The working group preparing the amendments of the Competition Act published its report on 14 March 2017.
The working group has completed its assessment of the current state of the Competition Act and has proposed changes, particularly to authority inspections and the penalty system.
In its report, the working group proposes that the Finnish Competition and Consumer Authority (FCCA) should have the right to continue inspecting electronic material in its own offices when carrying out inspections. The working group also proposes that an express provision be added to the Competition Act stating that the FCCA's right of access would not be dependent on the storage medium, because material relevant to inspections is often stored in a variety of mobile devices.
The report also proposes improvements to the protection of privileged communications between companies and their outside legal counsel. This would be achieved through a new procedure for disputed situations in which the documents would be handed over for review by an official independent of the supervision of the Competition Act. This official would decide whether a document is privileged communication with legal counsel. According to the proposal, this decision would not be open to appeal independently of the main matter.
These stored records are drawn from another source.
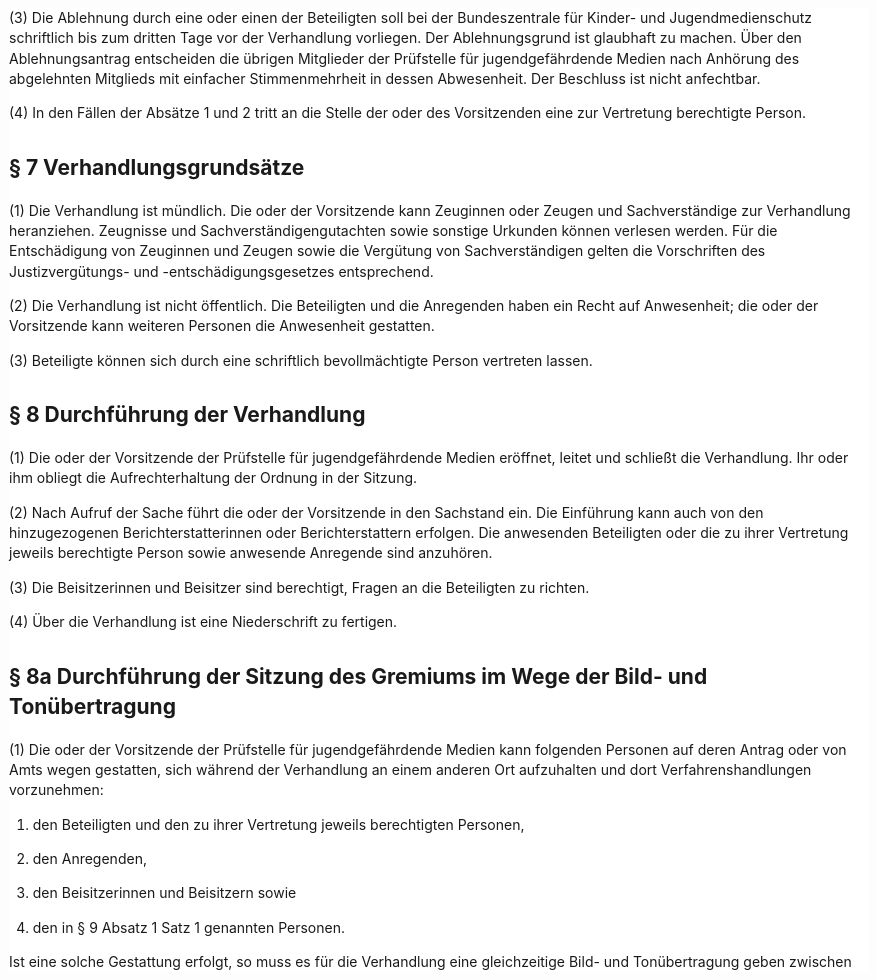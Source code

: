 (3) Die Ablehnung durch eine oder einen der Beteiligten soll bei der Bundeszentrale für Kinder- und Jugendmedienschutz schriftlich bis zum dritten Tage vor der Verhandlung vorliegen. Der Ablehnungsgrund ist glaubhaft zu machen. Über den Ablehnungsantrag entscheiden die übrigen Mitglieder der Prüfstelle für jugendgefährdende Medien nach Anhörung des abgelehnten Mitglieds mit einfacher Stimmenmehrheit in dessen Abwesenheit. Der Beschluss ist nicht anfechtbar.

(4) In den Fällen der Absätze 1 und 2 tritt an die Stelle der oder des Vorsitzenden eine zur Vertretung berechtigte Person.


## § 7 Verhandlungsgrundsätze

(1) Die Verhandlung ist mündlich. Die oder der Vorsitzende kann Zeuginnen oder Zeugen und Sachverständige zur Verhandlung heranziehen. Zeugnisse und Sachverständigengutachten sowie sonstige Urkunden können verlesen werden. Für die Entschädigung von Zeuginnen und Zeugen sowie die Vergütung von Sachverständigen gelten die Vorschriften des Justizvergütungs- und -entschädigungsgesetzes entsprechend.

(2) Die Verhandlung ist nicht öffentlich. Die Beteiligten und die Anregenden haben ein Recht auf Anwesenheit; die oder der Vorsitzende kann weiteren Personen die Anwesenheit gestatten.

(3) Beteiligte können sich durch eine schriftlich bevollmächtigte Person vertreten lassen.


## § 8 Durchführung der Verhandlung

(1) Die oder der Vorsitzende der Prüfstelle für jugendgefährdende Medien eröffnet, leitet und schließt die Verhandlung. Ihr oder ihm obliegt die Aufrechterhaltung der Ordnung in der Sitzung.

(2) Nach Aufruf der Sache führt die oder der Vorsitzende in den Sachstand ein. Die Einführung kann auch von den hinzugezogenen Berichterstatterinnen oder Berichterstattern erfolgen. Die anwesenden Beteiligten oder die zu ihrer Vertretung jeweils berechtigte Person sowie anwesende Anregende sind anzuhören.

(3) Die Beisitzerinnen und Beisitzer sind berechtigt, Fragen an die Beteiligten zu richten.

(4) Über die Verhandlung ist eine Niederschrift zu fertigen.


## § 8a Durchführung der Sitzung des Gremiums im Wege der Bild- und Tonübertragung

(1) Die oder der Vorsitzende der Prüfstelle für jugendgefährdende Medien kann folgenden Personen auf deren Antrag oder von Amts wegen gestatten, sich während der Verhandlung an einem anderen Ort aufzuhalten und dort Verfahrenshandlungen vorzunehmen:

1.  den Beteiligten und den zu ihrer Vertretung jeweils berechtigten Personen,


2.  den Anregenden,


3.  den Beisitzerinnen und Beisitzern sowie


4.  den in § 9 Absatz 1 Satz 1 genannten Personen.



Ist eine solche Gestattung erfolgt, so muss es für die Verhandlung eine gleichzeitige Bild- und Tonübertragung geben zwischen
The working group would expand the powers of the FCCA in connection with inspections outside of the company's business premises (i.e. home inspections). In the future, the FCCA would be allowed to request information on facts and documents and store the answers it receives in connection with these kinds of inspections.
With respect to the amounts of penalty payments imposed on industry associations, the working group proposes that, in the event a violation committed by an association relates to the behaviour of its members, the penalty payment could be a maximum of ten per cent of the sum of the turnovers of the association and its ten largest members involved in the behaviour in question.
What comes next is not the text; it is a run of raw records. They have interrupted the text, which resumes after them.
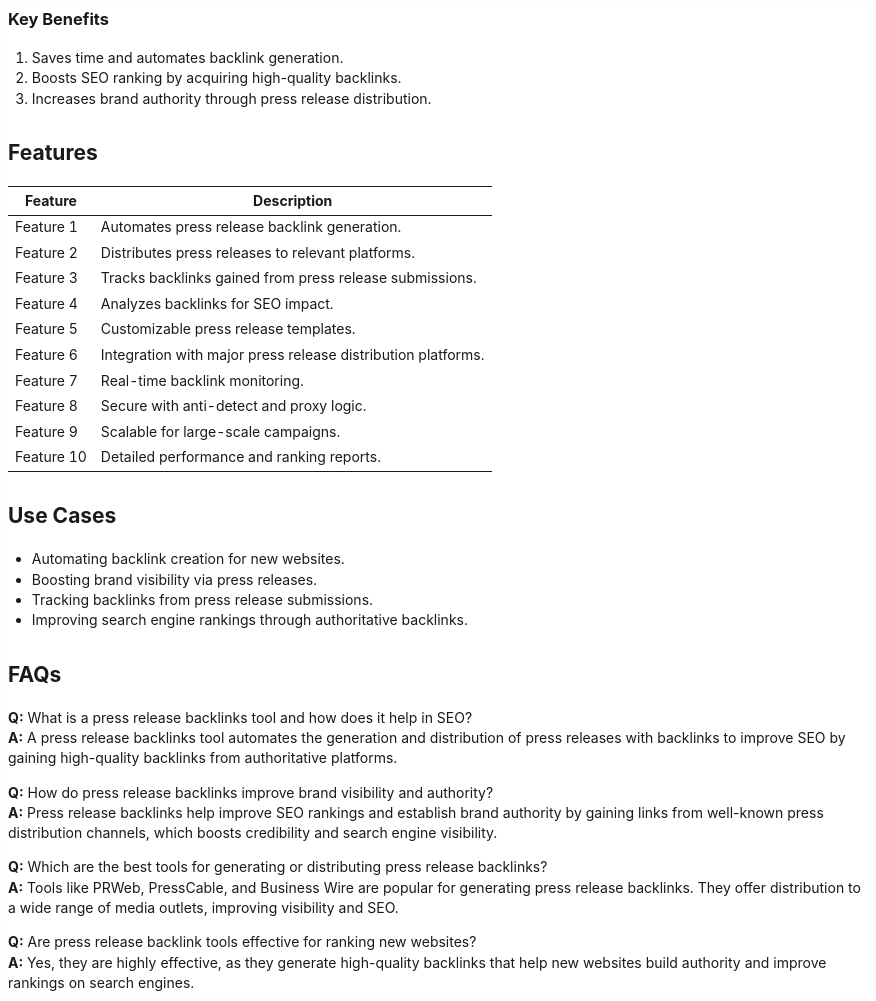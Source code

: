 ### Key Benefits
1. Saves time and automates backlink generation.
2. Boosts SEO ranking by acquiring high-quality backlinks.
3. Increases brand authority through press release distribution.

## Features

| Feature | Description |
|--------------|---------------|
| Feature 1 | Automates press release backlink generation. |
| Feature 2 | Distributes press releases to relevant platforms. |
| Feature 3 | Tracks backlinks gained from press release submissions. |
| Feature 4 | Analyzes backlinks for SEO impact. |
| Feature 5 | Customizable press release templates. |
| Feature 6 | Integration with major press release distribution platforms. |
| Feature 7 | Real-time backlink monitoring. |
| Feature 8 | Secure with anti-detect and proxy logic. |
| Feature 9 | Scalable for large-scale campaigns. |
| Feature 10 | Detailed performance and ranking reports. |

## Use Cases
- Automating backlink creation for new websites.
- Boosting brand visibility via press releases.
- Tracking backlinks from press release submissions.
- Improving search engine rankings through authoritative backlinks.

## FAQs

**Q:** What is a press release backlinks tool and how does it help in SEO?  
**A:** A press release backlinks tool automates the generation and distribution of press releases with backlinks to improve SEO by gaining high-quality backlinks from authoritative platforms.

**Q:** How do press release backlinks improve brand visibility and authority?  
**A:** Press release backlinks help improve SEO rankings and establish brand authority by gaining links from well-known press distribution channels, which boosts credibility and search engine visibility.

**Q:** Which are the best tools for generating or distributing press release backlinks?  
**A:** Tools like PRWeb, PressCable, and Business Wire are popular for generating press release backlinks. They offer distribution to a wide range of media outlets, improving visibility and SEO.

**Q:** Are press release backlink tools effective for ranking new websites?  
**A:** Yes, they are highly effective, as they generate high-quality backlinks that help new websites build authority and improve rankings on search engines.
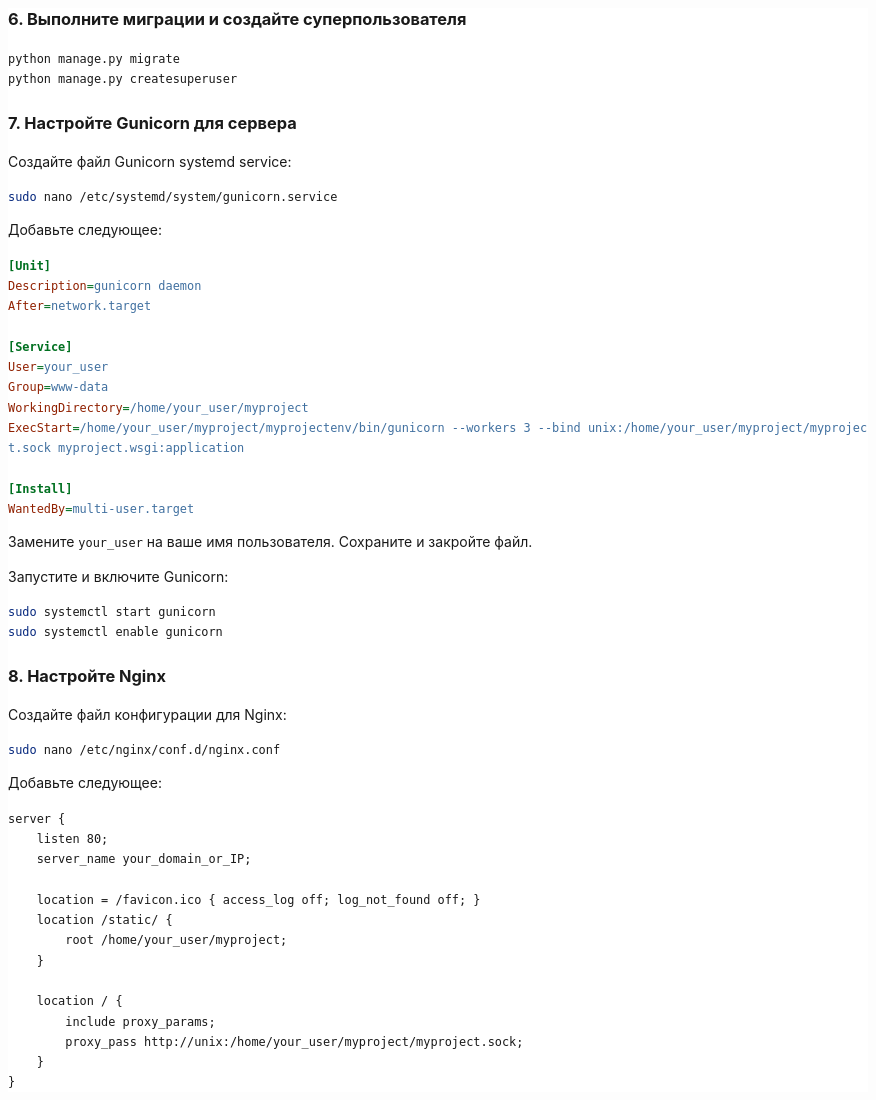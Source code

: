 ### 6. Выполните миграции и создайте суперпользователя

```bash
python manage.py migrate
python manage.py createsuperuser
```

### 7. Настройте Gunicorn для сервера

Создайте файл Gunicorn systemd service:

```bash
sudo nano /etc/systemd/system/gunicorn.service
```

Добавьте следующее:

```ini
[Unit]
Description=gunicorn daemon
After=network.target

[Service]
User=your_user
Group=www-data
WorkingDirectory=/home/your_user/myproject
ExecStart=/home/your_user/myproject/myprojectenv/bin/gunicorn --workers 3 --bind unix:/home/your_user/myproject/myproject.sock myproject.wsgi:application

[Install]
WantedBy=multi-user.target
```

Замените `your_user` на ваше имя пользователя. Сохраните и закройте файл.

Запустите и включите Gunicorn:

```bash
sudo systemctl start gunicorn
sudo systemctl enable gunicorn
```

### 8. Настройте Nginx

Создайте файл конфигурации для Nginx:

```bash
sudo nano /etc/nginx/conf.d/nginx.conf
```

Добавьте следующее:

```nginx
server {
    listen 80;
    server_name your_domain_or_IP;

    location = /favicon.ico { access_log off; log_not_found off; }
    location /static/ {
        root /home/your_user/myproject;
    }

    location / {
        include proxy_params;
        proxy_pass http://unix:/home/your_user/myproject/myproject.sock;
    }
}
```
According to the working group's proposal, a competition infringement could also lead to 'structural remedies' being imposed. This would usually involve obligating the company to divest certain assets. These kinds of structural remedies would be imposed by the Market Court based on the proposal of the FCCA.
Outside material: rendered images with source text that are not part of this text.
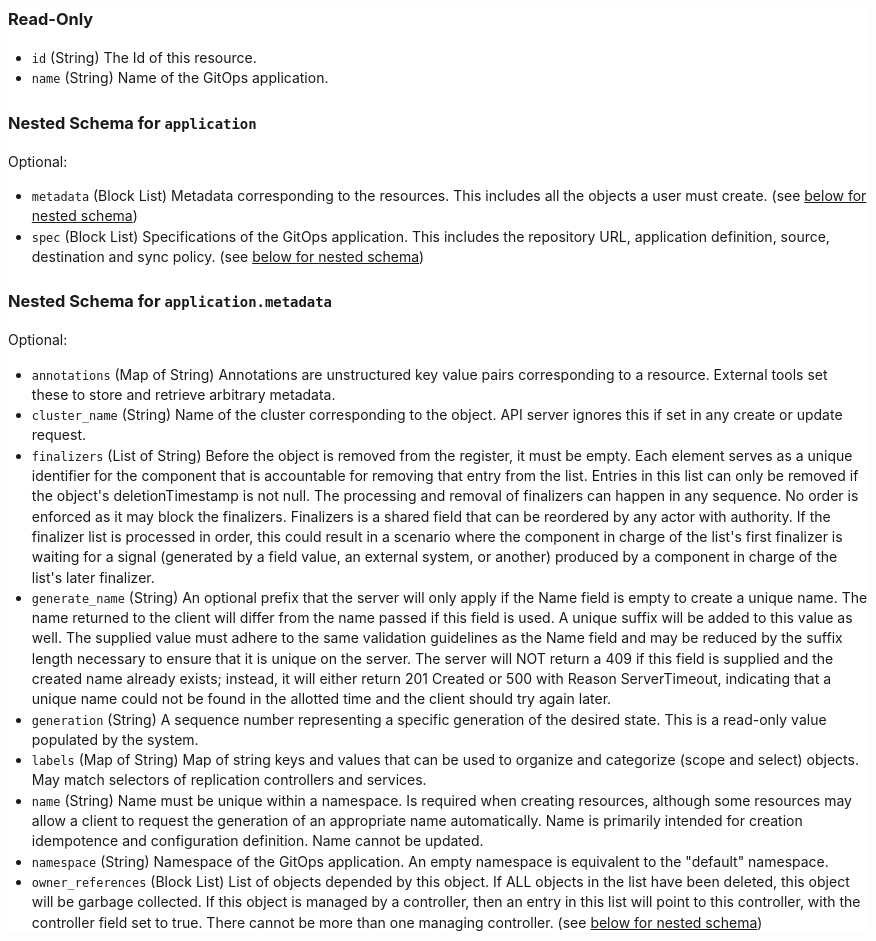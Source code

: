 ### Read-Only

- `id` (String) The Id of this resource.
- `name` (String) Name of the GitOps application.

<a id="nestedblock--application"></a>
### Nested Schema for `application`

Optional:

- `metadata` (Block List) Metadata corresponding to the resources. This includes all the objects a user must create. (see [below for nested schema](#nestedblock--application--metadata))
- `spec` (Block List) Specifications of the GitOps application. This includes the repository URL, application definition, source, destination and sync policy. (see [below for nested schema](#nestedblock--application--spec))

<a id="nestedblock--application--metadata"></a>
### Nested Schema for `application.metadata`

Optional:

- `annotations` (Map of String) Annotations are unstructured key value pairs corresponding to a resource. External tools set these to store and retrieve arbitrary metadata.
- `cluster_name` (String) Name of the cluster corresponding to the object. API server ignores this if set in any create or update request.
- `finalizers` (List of String) Before the object is removed from the register, it must be empty. Each element serves as a unique identifier for the component that is accountable for removing that entry from the list. Entries in this list can only be removed if the object's deletionTimestamp is not null. The processing and removal of finalizers can happen in any sequence. No order is enforced as it may block the finalizers. Finalizers is a shared field that can be reordered by any actor with authority. If the finalizer list is processed in order, this could result in a scenario where the component in charge of the list's first finalizer is waiting for a signal (generated by a field value, an external system, or another) produced by a component in charge of the list's later finalizer.
- `generate_name` (String) An optional prefix that the server will only apply if the Name field is empty to create a unique name. The name returned to the client will differ from the name passed if this field is used. A unique suffix will be added to this value as well. The supplied value must adhere to the same validation guidelines as the Name field and may be reduced by the suffix length necessary to ensure that it is unique on the server. The server will NOT return a 409 if this field is supplied and the created name already exists; instead, it will either return 201 Created or 500 with Reason ServerTimeout, indicating that a unique name could not be found in the allotted time and the client should try again later.
- `generation` (String) A sequence number representing a specific generation of the desired state. This is a read-only value populated by the system.
- `labels` (Map of String) Map of string keys and values that can be used to organize and categorize (scope and select) objects. May match selectors of replication controllers and services.
- `name` (String) Name must be unique within a namespace. Is required when creating resources, although some resources may allow a client to request the generation of an appropriate name automatically. Name is primarily intended for creation idempotence and configuration definition. Name cannot be updated.
- `namespace` (String) Namespace of the GitOps application. An empty namespace is equivalent to the "default" namespace.
- `owner_references` (Block List) List of objects depended by this object. If ALL objects in the list have been deleted, this object will be garbage collected. If this object is managed by a controller, then an entry in this list will point to this controller, with the controller field set to true. There cannot be more than one managing controller. (see [below for nested schema](#nestedblock--application--metadata--owner_references))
The report also proposes that the law allow penalty payments to be imposed if certain of the Competition Act's procedural rules are violated. A penalty payment could be imposed, for example, if a company were to provide false information when responding to the FCCA or were to refuse to comply with an inspection. The penalty payment would be imposed by the Market Court based on the proposal of the FCCA.
The working group has also made proposals relating to, among other things, the exchange of information between authorities, the prioritisation and inadmissibility of cases, the procedural deadlines for merger control as well as the supervision of competition neutrality.
The working group did not provide proposals for provisions for all of the matters it discussed, and the report is not unanimous. In particular, the representatives of industry and commerce submitted critical observations in the minority reports and supplementary statements attached to the report.
The report is open for comments until 15 May 2017. The next stage in the reform is to draft a government bill.
The working group already published an interim report on 2 May 2016 concerning its other task. In the interim report, the working group assessed the need to reform the Competition Act due to a government programme concerning the profitability of Finnish food production.